%%

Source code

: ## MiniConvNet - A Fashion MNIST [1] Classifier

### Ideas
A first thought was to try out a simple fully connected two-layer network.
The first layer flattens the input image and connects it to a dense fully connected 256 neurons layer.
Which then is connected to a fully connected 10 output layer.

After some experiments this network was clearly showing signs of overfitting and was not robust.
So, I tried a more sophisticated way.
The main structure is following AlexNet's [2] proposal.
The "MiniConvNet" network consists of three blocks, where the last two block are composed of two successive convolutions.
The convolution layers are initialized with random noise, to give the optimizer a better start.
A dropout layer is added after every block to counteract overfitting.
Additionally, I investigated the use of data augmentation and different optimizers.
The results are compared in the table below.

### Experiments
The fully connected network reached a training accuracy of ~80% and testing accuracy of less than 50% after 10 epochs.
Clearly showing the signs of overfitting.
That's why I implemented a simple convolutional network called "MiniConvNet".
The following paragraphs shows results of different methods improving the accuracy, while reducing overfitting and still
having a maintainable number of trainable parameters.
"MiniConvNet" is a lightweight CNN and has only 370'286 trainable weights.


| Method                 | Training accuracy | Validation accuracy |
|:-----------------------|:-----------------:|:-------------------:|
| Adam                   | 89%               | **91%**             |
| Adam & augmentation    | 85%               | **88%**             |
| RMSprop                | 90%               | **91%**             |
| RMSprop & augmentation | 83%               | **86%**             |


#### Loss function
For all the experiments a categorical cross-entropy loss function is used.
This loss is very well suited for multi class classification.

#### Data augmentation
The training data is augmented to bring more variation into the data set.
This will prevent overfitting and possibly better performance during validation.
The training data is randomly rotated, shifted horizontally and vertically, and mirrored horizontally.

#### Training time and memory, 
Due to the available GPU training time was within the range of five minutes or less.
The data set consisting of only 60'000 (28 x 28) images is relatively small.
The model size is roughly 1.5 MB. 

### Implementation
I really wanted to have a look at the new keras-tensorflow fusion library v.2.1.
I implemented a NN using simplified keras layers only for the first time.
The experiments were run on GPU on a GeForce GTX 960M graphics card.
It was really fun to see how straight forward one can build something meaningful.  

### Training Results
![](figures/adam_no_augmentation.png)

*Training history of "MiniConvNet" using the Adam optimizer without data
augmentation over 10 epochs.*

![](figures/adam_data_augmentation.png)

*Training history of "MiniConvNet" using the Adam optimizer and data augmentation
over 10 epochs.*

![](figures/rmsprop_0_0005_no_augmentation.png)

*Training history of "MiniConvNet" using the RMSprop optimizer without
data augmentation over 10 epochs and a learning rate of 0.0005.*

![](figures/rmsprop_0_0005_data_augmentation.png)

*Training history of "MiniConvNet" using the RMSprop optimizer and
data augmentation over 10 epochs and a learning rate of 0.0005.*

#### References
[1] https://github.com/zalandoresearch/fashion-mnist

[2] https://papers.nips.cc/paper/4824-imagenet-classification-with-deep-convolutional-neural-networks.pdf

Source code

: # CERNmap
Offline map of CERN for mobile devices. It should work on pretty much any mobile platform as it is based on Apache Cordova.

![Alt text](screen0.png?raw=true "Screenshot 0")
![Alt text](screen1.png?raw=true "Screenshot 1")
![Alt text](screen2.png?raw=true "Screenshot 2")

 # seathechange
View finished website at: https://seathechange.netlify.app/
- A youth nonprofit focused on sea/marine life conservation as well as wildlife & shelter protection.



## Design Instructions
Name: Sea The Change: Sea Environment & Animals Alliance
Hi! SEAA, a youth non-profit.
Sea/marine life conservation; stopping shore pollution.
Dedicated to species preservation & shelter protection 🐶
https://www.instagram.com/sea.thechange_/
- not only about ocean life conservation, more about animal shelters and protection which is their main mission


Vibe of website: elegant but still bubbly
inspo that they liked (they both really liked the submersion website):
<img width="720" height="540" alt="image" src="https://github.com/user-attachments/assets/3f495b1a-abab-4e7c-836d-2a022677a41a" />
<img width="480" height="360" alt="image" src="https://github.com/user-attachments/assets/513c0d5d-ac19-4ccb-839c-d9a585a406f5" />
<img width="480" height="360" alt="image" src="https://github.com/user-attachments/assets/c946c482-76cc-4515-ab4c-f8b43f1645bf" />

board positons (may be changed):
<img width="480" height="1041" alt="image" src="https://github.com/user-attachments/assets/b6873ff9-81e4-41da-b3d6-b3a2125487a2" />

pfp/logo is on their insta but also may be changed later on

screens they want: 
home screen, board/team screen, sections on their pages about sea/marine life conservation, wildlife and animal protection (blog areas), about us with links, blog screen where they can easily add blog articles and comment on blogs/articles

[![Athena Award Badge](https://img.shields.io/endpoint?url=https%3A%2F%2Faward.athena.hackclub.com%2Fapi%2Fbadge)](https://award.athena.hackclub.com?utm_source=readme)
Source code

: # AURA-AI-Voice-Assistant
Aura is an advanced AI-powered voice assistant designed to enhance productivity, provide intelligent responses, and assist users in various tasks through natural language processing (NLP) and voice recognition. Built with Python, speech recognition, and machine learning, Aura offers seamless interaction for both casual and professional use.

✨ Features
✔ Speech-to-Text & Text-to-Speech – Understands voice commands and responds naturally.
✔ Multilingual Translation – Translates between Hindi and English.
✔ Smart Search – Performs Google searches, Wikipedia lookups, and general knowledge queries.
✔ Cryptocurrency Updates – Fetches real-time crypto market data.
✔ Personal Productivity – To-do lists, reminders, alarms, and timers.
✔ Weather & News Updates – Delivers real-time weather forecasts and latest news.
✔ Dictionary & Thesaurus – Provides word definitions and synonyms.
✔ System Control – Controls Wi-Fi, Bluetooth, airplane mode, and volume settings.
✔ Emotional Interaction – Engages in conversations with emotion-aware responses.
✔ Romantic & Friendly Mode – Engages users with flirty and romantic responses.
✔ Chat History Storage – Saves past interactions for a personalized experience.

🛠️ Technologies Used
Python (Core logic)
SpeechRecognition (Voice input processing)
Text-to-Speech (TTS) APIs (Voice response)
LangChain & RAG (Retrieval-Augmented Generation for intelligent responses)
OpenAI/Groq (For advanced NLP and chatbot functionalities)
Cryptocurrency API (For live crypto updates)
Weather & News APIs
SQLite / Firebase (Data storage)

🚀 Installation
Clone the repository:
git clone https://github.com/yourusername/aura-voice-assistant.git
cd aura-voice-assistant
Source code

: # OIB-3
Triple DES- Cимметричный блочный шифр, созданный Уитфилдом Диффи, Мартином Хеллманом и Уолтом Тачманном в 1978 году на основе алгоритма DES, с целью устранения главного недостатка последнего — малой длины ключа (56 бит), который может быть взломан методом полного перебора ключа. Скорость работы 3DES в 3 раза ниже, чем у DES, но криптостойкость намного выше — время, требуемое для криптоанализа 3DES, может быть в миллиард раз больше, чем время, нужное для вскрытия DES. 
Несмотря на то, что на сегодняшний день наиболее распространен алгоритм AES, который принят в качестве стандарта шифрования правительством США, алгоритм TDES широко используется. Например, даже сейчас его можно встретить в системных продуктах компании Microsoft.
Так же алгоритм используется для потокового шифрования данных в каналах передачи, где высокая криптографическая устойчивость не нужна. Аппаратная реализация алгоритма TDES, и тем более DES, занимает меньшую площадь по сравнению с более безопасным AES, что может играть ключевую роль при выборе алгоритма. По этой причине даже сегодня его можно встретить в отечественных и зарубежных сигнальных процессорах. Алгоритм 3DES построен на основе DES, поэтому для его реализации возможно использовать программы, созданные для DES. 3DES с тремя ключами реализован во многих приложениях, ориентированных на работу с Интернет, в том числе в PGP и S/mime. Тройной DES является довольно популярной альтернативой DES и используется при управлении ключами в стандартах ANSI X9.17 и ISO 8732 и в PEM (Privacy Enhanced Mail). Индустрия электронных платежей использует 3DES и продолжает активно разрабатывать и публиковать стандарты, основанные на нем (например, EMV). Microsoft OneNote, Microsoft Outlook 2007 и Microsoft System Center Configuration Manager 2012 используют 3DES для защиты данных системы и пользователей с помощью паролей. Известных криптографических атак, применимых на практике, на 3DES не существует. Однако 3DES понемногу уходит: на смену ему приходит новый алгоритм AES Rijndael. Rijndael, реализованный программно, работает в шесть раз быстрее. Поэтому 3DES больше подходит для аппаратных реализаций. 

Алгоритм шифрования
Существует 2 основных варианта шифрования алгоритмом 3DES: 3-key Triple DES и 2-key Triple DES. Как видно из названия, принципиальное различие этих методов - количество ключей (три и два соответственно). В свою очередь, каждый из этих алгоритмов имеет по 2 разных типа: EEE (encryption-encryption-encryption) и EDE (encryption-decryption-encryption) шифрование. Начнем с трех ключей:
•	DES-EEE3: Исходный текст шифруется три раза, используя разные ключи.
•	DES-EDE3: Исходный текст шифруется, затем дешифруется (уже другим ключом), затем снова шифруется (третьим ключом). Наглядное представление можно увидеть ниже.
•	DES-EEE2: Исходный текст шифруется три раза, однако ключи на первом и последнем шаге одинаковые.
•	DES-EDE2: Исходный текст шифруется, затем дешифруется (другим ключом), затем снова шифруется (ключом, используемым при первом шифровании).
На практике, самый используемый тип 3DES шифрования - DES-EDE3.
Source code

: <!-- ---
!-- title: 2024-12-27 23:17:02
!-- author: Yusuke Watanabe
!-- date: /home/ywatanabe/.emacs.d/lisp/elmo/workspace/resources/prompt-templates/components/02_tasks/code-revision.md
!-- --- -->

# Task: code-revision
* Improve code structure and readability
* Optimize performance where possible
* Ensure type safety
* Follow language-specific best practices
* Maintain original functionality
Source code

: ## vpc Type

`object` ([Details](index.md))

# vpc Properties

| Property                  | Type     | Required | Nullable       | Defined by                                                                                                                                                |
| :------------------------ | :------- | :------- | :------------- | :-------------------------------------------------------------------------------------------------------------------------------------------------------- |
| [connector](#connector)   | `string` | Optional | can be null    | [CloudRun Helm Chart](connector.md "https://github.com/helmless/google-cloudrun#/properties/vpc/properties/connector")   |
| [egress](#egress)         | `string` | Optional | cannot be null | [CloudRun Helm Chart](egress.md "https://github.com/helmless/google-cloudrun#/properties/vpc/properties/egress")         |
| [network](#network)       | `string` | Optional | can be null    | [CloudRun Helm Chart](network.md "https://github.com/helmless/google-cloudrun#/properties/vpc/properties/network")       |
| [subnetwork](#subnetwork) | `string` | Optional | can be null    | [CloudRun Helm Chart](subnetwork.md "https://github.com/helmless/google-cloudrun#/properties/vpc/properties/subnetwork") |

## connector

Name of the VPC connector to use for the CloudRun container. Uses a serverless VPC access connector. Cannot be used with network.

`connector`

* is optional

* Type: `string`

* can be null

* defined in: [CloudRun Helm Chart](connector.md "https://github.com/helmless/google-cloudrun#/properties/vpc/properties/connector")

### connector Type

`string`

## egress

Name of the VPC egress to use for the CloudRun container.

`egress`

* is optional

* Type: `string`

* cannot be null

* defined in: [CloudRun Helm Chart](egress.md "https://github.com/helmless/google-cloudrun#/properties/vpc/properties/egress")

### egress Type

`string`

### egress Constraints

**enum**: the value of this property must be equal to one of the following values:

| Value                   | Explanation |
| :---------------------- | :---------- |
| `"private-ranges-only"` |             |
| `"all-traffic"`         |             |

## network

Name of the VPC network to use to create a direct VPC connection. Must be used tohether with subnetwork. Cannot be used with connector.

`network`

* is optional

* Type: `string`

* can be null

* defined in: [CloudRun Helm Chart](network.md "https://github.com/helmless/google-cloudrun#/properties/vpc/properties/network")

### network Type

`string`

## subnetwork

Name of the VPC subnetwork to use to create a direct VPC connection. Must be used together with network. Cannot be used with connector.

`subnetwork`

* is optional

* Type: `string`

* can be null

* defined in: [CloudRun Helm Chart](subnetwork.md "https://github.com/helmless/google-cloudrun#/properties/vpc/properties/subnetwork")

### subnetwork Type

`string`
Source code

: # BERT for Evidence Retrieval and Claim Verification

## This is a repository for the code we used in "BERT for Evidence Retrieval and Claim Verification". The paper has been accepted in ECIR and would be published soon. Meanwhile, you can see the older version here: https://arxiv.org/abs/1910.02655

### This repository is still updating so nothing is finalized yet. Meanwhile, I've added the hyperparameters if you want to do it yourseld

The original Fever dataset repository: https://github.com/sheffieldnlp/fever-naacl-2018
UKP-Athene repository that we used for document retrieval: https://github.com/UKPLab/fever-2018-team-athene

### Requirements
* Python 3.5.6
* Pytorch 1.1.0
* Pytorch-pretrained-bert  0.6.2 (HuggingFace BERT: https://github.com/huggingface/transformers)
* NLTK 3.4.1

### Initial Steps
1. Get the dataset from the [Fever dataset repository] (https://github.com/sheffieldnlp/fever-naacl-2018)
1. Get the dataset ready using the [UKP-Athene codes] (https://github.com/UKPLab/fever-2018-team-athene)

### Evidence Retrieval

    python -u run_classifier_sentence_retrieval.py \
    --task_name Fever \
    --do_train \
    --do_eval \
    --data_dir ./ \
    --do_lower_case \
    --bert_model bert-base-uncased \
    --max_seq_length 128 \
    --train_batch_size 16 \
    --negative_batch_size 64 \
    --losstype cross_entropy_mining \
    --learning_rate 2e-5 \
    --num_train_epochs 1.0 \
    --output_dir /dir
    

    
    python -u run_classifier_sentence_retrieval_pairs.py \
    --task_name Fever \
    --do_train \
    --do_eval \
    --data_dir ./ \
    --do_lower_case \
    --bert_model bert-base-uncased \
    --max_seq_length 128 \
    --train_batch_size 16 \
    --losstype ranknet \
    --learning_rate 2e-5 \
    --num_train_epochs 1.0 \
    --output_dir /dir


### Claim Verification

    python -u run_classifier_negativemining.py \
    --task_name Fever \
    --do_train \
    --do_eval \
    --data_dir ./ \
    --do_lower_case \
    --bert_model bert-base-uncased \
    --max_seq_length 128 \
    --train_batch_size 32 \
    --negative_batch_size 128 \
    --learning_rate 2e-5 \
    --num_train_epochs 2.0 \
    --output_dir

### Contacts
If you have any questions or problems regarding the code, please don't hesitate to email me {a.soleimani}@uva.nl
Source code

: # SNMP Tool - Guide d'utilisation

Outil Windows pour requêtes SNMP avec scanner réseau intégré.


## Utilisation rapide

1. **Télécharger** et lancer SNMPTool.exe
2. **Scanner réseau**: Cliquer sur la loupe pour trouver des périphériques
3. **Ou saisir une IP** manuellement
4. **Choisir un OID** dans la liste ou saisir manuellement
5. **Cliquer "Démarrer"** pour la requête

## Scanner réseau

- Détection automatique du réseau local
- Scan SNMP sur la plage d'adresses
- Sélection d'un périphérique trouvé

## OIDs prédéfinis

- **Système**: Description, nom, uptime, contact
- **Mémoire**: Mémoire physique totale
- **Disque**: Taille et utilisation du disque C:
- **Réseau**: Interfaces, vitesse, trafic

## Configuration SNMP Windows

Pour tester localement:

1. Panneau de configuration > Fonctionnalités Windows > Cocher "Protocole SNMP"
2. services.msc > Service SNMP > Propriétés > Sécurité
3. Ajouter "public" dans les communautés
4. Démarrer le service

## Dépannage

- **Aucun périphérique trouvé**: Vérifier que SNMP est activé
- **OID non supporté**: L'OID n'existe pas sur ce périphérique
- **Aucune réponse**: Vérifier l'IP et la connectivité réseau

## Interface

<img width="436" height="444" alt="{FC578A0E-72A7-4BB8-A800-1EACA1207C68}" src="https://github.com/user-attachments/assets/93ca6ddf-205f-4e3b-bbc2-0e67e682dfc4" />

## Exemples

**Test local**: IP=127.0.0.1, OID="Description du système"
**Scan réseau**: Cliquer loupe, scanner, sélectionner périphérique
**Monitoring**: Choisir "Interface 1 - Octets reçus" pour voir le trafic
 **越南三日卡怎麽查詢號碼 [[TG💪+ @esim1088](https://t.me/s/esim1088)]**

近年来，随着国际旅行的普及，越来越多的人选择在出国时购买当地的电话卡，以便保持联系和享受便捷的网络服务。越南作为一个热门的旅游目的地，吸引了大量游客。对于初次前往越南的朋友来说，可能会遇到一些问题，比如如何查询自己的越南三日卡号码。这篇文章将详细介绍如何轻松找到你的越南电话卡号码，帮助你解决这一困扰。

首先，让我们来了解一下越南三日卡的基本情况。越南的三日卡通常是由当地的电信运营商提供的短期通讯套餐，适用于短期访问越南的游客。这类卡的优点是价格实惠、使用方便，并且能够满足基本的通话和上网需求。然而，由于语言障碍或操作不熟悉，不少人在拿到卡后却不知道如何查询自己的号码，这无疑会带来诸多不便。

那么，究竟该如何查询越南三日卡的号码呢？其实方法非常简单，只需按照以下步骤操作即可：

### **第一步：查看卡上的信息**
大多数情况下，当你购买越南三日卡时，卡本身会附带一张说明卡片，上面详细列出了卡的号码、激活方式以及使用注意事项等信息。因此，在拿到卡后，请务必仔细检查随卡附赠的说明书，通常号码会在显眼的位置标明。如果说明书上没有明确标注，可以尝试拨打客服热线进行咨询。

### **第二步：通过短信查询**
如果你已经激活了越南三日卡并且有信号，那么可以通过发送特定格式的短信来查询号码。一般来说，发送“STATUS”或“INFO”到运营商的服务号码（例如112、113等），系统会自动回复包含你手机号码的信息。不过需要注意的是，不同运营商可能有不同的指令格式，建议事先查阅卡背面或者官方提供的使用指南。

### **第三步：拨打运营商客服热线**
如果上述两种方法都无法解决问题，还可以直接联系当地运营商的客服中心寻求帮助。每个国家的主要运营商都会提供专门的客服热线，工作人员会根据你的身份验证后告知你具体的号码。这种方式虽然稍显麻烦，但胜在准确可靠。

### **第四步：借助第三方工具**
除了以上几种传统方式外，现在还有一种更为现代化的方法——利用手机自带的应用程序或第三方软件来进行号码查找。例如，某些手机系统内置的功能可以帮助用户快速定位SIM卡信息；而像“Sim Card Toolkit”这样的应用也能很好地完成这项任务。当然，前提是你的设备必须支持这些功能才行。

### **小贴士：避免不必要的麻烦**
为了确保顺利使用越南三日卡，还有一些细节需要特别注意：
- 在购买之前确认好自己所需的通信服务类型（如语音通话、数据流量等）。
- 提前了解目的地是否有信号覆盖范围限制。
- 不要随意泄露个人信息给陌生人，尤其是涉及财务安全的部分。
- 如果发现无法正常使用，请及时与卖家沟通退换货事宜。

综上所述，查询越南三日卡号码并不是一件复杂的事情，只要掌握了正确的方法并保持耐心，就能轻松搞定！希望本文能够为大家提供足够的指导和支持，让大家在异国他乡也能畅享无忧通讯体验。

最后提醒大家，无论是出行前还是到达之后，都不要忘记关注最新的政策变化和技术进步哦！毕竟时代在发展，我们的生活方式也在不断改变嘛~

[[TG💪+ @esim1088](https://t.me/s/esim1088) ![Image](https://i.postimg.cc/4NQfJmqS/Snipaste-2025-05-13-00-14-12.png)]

%%

Task requirements
Extract exactly and only the lines above from the line containing "cd aura-voice-assistant" through the line containing "Несмотря на то, что", both end lines included.

Completed task
cd aura-voice-assistant
Source code

: # OIB-3
Triple DES- Cимметричный блочный шифр, созданный Уитфилдом Диффи, Мартином Хеллманом и Уолтом Тачманном в 1978 году на основе алгоритма DES, с целью устранения главного недостатка последнего — малой длины ключа (56 бит), который может быть взломан методом полного перебора ключа. Скорость работы 3DES в 3 раза ниже, чем у DES, но криптостойкость намного выше — время, требуемое для криптоанализа 3DES, может быть в миллиард раз больше, чем время, нужное для вскрытия DES. 
Несмотря на то, что на сегодняшний день наиболее распространен алгоритм AES, который принят в качестве стандарта шифрования правительством США, алгоритм TDES широко используется. Например, даже сейчас его можно встретить в системных продуктах компании Microsoft.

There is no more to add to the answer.